#!/usr/bin/perl -w
#
# dbmerge.pm
# Copyright (C) 1991-2024 by John Heidemann <johnh@isi.edu>
#
# This program is distributed under terms of the GNU general
# public license, version 2. See the file COPYING
# in $dblibdir for details.
#
=head1 NAME
dbmerge - merge all inputs in sorted order based on the the specified columns
=head1 SYNOPSIS
dbmerge --input A.fsdb --input B.fsdb [-T TemporaryDirectory] [-nNrR] column [column...]
or
cat A.fsdb | dbmerge --input - --input B.fsdb [-T TemporaryDirectory] [-nNrR] column [column...]
or
dbmerge [-T TemporaryDirectory] [-nNrR] column [column...] --inputs A.fsdb [B.fsdb ...]
or
{ echo "A.fsdb"; echo "B.fsdb" } | dbmerge --xargs column [column...]
=head1 DESCRIPTION
Merge all provided, pre-sorted input files, producing one sorted result.
Inputs can both be specified with C<--input>,
or with C<--inputs>,
or one can come from standard input and the other from C<--input>.
With C<--xargs>, each line of standard input is a filename for input.
Inputs must have identical schemas (columns, column order,
and field separators).
Unlike F<dbmerge2>, F<dbmerge> supports an arbitrary number of
input files.
Because this program is intended to merge multiple sources,
it does I<not> default to reading from standard input.
If you wish to read standard input,
use F<-> as the input source.
Also, because we deal with multiple input files,
this module doesn't output anything until it's run.
L<dbmerge> consumes a fixed amount of memory regardless of input size.
It therefore buffers output on disk as necessary.
(Merging is implemented a series of two-way merges
and possibly an n-way merge at the end,
so disk space is O(number of records).)
L<dbmerge> will merge data in parallel, if possible.
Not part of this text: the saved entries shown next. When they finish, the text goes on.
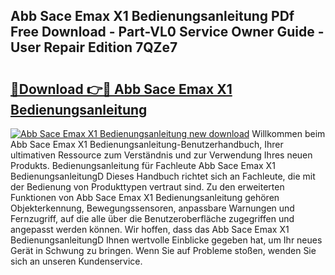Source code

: ## Abb Sace Emax X1 Bedienungsanleitung PDf Free Download - Part-VL0 Service Owner Guide - User Repair Edition 7QZe7

# <h2><a href="http://df0ge7.blite.top/?on=Abb+Sace+Emax+X1+Bedienungsanleitung">🔗Download 👉🔴 Abb Sace Emax X1 Bedienungsanleitung</a></h2>

[![Abb Sace Emax X1 Bedienungsanleitung new download](https://i.imgur.com/lujVjoI.png)](http://df0ge7.blite.top/?on=Abb+Sace+Emax+X1+Bedienungsanleitung)
Willkommen beim Abb Sace Emax X1 Bedienungsanleitung-Benutzerhandbuch, Ihrer ultimativen Ressource zum Verständnis und zur Verwendung Ihres neuen Produkts. Bedienungsanleitung für Fachleute Abb Sace Emax X1 BedienungsanleitungD Dieses Handbuch richtet sich an Fachleute, die mit der Bedienung von Produkttypen vertraut sind. Zu den erweiterten Funktionen von Abb Sace Emax X1 Bedienungsanleitung gehören Objekterkennung, Bewegungssensoren, anpassbare Warnungen und Fernzugriff, auf die alle über die Benutzeroberfläche zugegriffen und angepasst werden können. Wir hoffen, dass das Abb Sace Emax X1 BedienungsanleitungD Ihnen wertvolle Einblicke gegeben hat, um Ihr neues Gerät in Schwung zu bringen. Wenn Sie auf Probleme stoßen, wenden Sie sich an unseren Kundenservice.
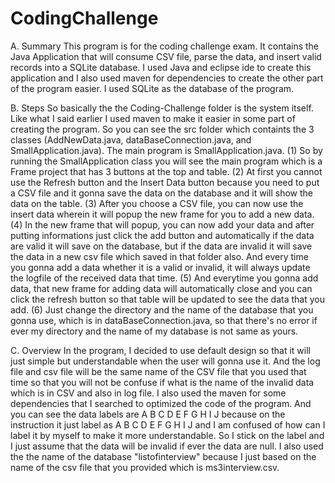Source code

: # CodingChallenge
A. Summary
  This program is for the coding challenge exam. It contains the Java Application that will consume CSV file, parse the data, and insert valid records into a SQLite database. I used Java and eclipse ide to create this application and I also used maven for dependencies to create the other part of the program easier. I used SQLite as the database of the program.
  
B. Steps
  So basically the the Coding-Challenge folder is the system itself. Like what I said earlier I used maven to make it easier in some part of creating the program. So you can see the src folder which containts the 3 classes (AddNewData.java, dataBaseConnection.java, and SmallApplication.java). The main program is SmallApplication.java. (1) So by running the SmallApplication class you will see the main program which is a Frame project that has 3 buttons at the top and table. (2) At first you cannot use the Refresh button and the Insert Data button because you need to put a CSV file and it gonna save the data on the database and it will show the data on the table. (3) After you choose a CSV file, you can now use the insert data wherein it will popup the new frame for you to add a new data. (4) In the new frame that will popup, you can now add your data and after putting informations just click the add button and automatically if the data are valid it will save on the database, but if the data are invalid it will save the data in a new csv file which saved in that folder also. And every time you gonna add a data whether it is a valid or invalid, it will always update the logfile of the received data that time. (5) And everytime you gonna add data, that new frame for adding data will automatically close and you can click the refresh button so that table will be updated to see the data that you add. (6) Just change the directory and the name of the database that you gonna use, which is in dataBaseConnection.java, so that there's no error if ever my directory and the name of my database is not same as yours.
 
 C. Overview
  In the program, I decided to use default design so that it will just simple but understandable when the user will gonna use it. And the log file and csv file will be the same name of the CSV file that you used that time so that you will not be confuse if what is the name of the invalid data which is in CSV and also in log file. I also used the maven for some dependencies that I searched to optimized the code of the program. And you can see the data labels are A B C D E F G H I J because on the instruction it just label as A B C D E F G H I J and I am confused of how can I label it by myself to make it more understandable. So I stick on the label and I just assume that the data will be invalid if ever the data are null. I also used the the name of the database "listofinterview" because I just based on the name of the csv file that you provided which is ms3interview.csv.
The C<--parallelism> option can control the degree of parallelism,
if desired.
=head1 OPTIONS
General option:
=over 4
=item B<--xargs>
Expect that input filenames are given, one-per-line, on standard input.
(In this case, merging can start incrementally.)
=item B<--removeinputs>
Delete the source files after they have been consumed.
(Defaults off, leaving the inputs in place.)
=item B<-T TmpDir>
where to put tmp files.
Also uses environment variable TMPDIR, if -T is
not specified.
Default is /tmp.
=item B<--parallelism N> or B<-j N>
Allow up to N merges to happen in parallel.
Default is the number of CPUs in the machine.
=item B<--endgame> (or B<--noendgame>)
Enable endgame mode, extra parallelism when finishing up.
(On by default.)
=back
Sort specification options (can be interspersed with column names):
=over 4
=item B<-r> or B<--descending>
sort in reverse order (high to low)
=item B<-R> or B<--ascending>
sort in normal order (low to high)
=item B<-n> or B<--numeric>
sort numerically
=item B<-N> or B<--lexical>
sort lexicographically
=back
=for comment
begin_standard_fsdb_options
This module also supports the standard fsdb options:
=over 4
=item B<-d>
Enable debugging output.
=item B<-i> or B<--input> InputSource
Read from InputSource, typically a file name, or C<-> for standard input,
or (if in Perl) a IO::Handle, Fsdb::IO or Fsdb::BoundedQueue objects.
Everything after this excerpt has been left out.